The obligation to repay a SSB loan arises only upon the demise of the borrower or the last surviving of the joint-borrowers. No repayment of principal or payment of interest is required during the lifetime of the borrower or, in the case of a joint-loan, the last surviving joint borrower unless the loan is terminated in specific circumstances6
Interestingly, upon the demise of the borrower (or the last surviving borrower in the case of joint-loan), interest will cease to accrue on the loan as from the date of the last disbursement of the monthly payment.
How is the SSB loan to be repaid?
The next-of-kin will be given the opportunity to settle the outstanding amount of the SSB loan. If the next-of-kin settles the loan, the property will be transferred to the estate of the deceased borrower.
However, if the next-of-kin decides not to settle the SSB loan, Cagamas will dispose of the mortgaged property and use the proceeds to settle the outstanding loan. After the loan has been repaid, any surplus of the sale proceeds will be paid to the deceased borrower’s estate.
What happens if the proceeds of the sale of the mortgaged property are insufficient to repay the loan in full?
A SSB loan is made by Cagamas on a without recourse basis. This means that the borrower’s estate will not be liable for any shortfall in the event that the proceeds of the sale of the mortgaged property are insufficient to re-pay the outstanding amount of the loan.7
Can a SSB loan be terminated by the borrower?
Yes, it can by paying off the total outstanding amount of the loan.
Will the SSB loan be terminated by Cagamas if the borrower ceases to reside in the mortgaged property?
The SSB loan will not be terminated by Cagamas under specified circumstances if the borrower moves out of the mortgaged property during the tenure of the SSB loan.
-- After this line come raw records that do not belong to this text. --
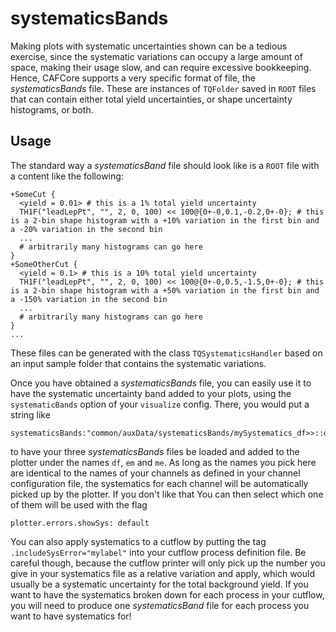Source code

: systematicsBands
=========================

Making plots with systematic uncertainties shown can be a tedious
exercise, since the systematic variations can occupy a large amount of
space, making their usage slow, and can require excessive
bookkeeping. Hence, CAFCore supports a very specific format of file,
the *systematicsBands* file. These are instances of `TQFolder` saved
in `ROOT` files that can contain either total yield uncertainties, or
shape uncertainty histograms, or both.

Usage
--------------------

The standard way a *systematicsBand* file should look like is a `ROOT`
file with a content like the following:

    +SomeCut {
      <yield = 0.01> # this is a 1% total yield uncertainty
      TH1F("leadLepPt", "", 2, 0, 100) << 100@{0+-0,0.1,-0.2,0+-0}; # this is a 2-bin shape histogram with a +10% variation in the first bin and a -20% variation in the second bin
      ...
      # arbitrarily many histograms can go here
    }
    +SomeOtherCut {
      <yield = 0.1> # this is a 10% total yield uncertainty
      TH1F("leadLepPt", "", 2, 0, 100) << 100@{0+-0,0.5,-1.5,0+-0}; # this is a 2-bin shape histogram with a +50% variation in the first bin and a -150% variation in the second bin
      ...
      # arbitrarily many histograms can go here
    }
    ...

These files can be generated with the class `TQSystematicsHandler`
based on an input sample folder that contains the systematic
variations.

Once you have obtained a *systematicsBands* file, you can easily use
it to have the systematic uncertainty band added to your plots, using
the `systematicBands` option of your `visualize` config. There, you
would put a string like

    systematicsBands:"common/auxData/systematicsBands/mySystematics_df>>::df","common/auxData/systematicsBands/mySystematics_em>>::em","common/auxData/systematicsBands/mySystematics_me>>::me"

to have your three *systematicsBands* files be loaded and added to the
plotter under the names `df`, `em` and `me`. As long as the names you
pick here are identical to the names of your channels as defined in
your channel configuration file, the systematics for each channel will
be automatically picked up by the plotter. If you don't like that You
can then select which one of them will be used with the flag

    plotter.errors.showSys: default

You can also apply systematics to a cutflow by putting the tag
`.includeSysError="mylabel"` into your cutflow process definition
file. Be careful though, because the cutflow printer will only pick up
the number you give in your systematics file as a relative variation
and apply, which would usually be a systematic uncertainty for the
total background yield. If you want to have the systematics broken
down for each process in your cutflow, you will need to produce one
*systematicsBand* file for each process you want to have systematics
for!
However, it must be due to medical or health conditions with proof of medical certification. Each circumstance will be considered on a case-by-case basis.
What happens if a husband and wife who are joint-borrowers undergo a divorce during the tenure of their SSB loan?
They will need to discontinue the SSB loan and settle the outstanding loan amount, if necessary through the sale of the mortgaged property. So sorry, folks … you’ll have to remain wedded to your spouse so long as you remain indebted under a SSB loan.
What are the costs that a borrower will incur to obtain a SSB loan?
According to Cagamas, some of the costs that will be incurred by a borrower are legal fees, valuation fees, property insurance, administration fees (if any) and service fees (if any).8
These expenses can be financed through the SSB loan.
In addition, as in the case of a conventional loan, the borrower is required to maintain fire and home insurance throughout the tenure of the loan.
Stamp duty at the rate of 0.5% of the principal amount of a SSB loan is payable on the reverse mortgage (or in local parlance, the land charge or deed of assignment). However, to reduce the financial burden to borrowers, the Minister of Finance, Senator Tengku Datuk’ Zafrul Tengku Abdul Aziz, announced on 14 December 2021 that the Government will exempt transaction documents under SSB from stamp duty for two years from the launch of SSB.
Special offers for pilot launch
Cagamas has announced that for the pilot launch of the SSB, loans will be offered at a fixed rate financing of 5% per annum on the outstanding loan amount and a one-time upfront recourse waiver fee of 1.75% of the initial property value.9
How does one apply for a SSB loan?
Interested applicants may contact the Kuala Lumpur Branch (Jalan Raja Laut, Kuala Lumpur) or the Petaling Jaya Services Counter (PJX-HM Shah Tower, Persiaran Barat, Petaling Jaya) of the Employees Provident Fund, or visit Cagamas’s SSB website at email@example.com
The concept of reverse mortgages is not new and have been in existence for some time in other jurisdictions, such as the United States of America, the United Kingdom, Australia, South Korea, Hong Kong and Singapore, with varying degree of success.
Nevertheless, the introduction of reverse mortgages in Malaysia is to be lauded as it provides an alternative and novel means of financing for senior citizens who own immovable property without the attendant burden of worrying about meeting loan repayments.
Article by Jesy Ooi (Partner) and Oon Hooi Lin (Partner) of the Real Estate Practice of Skrine.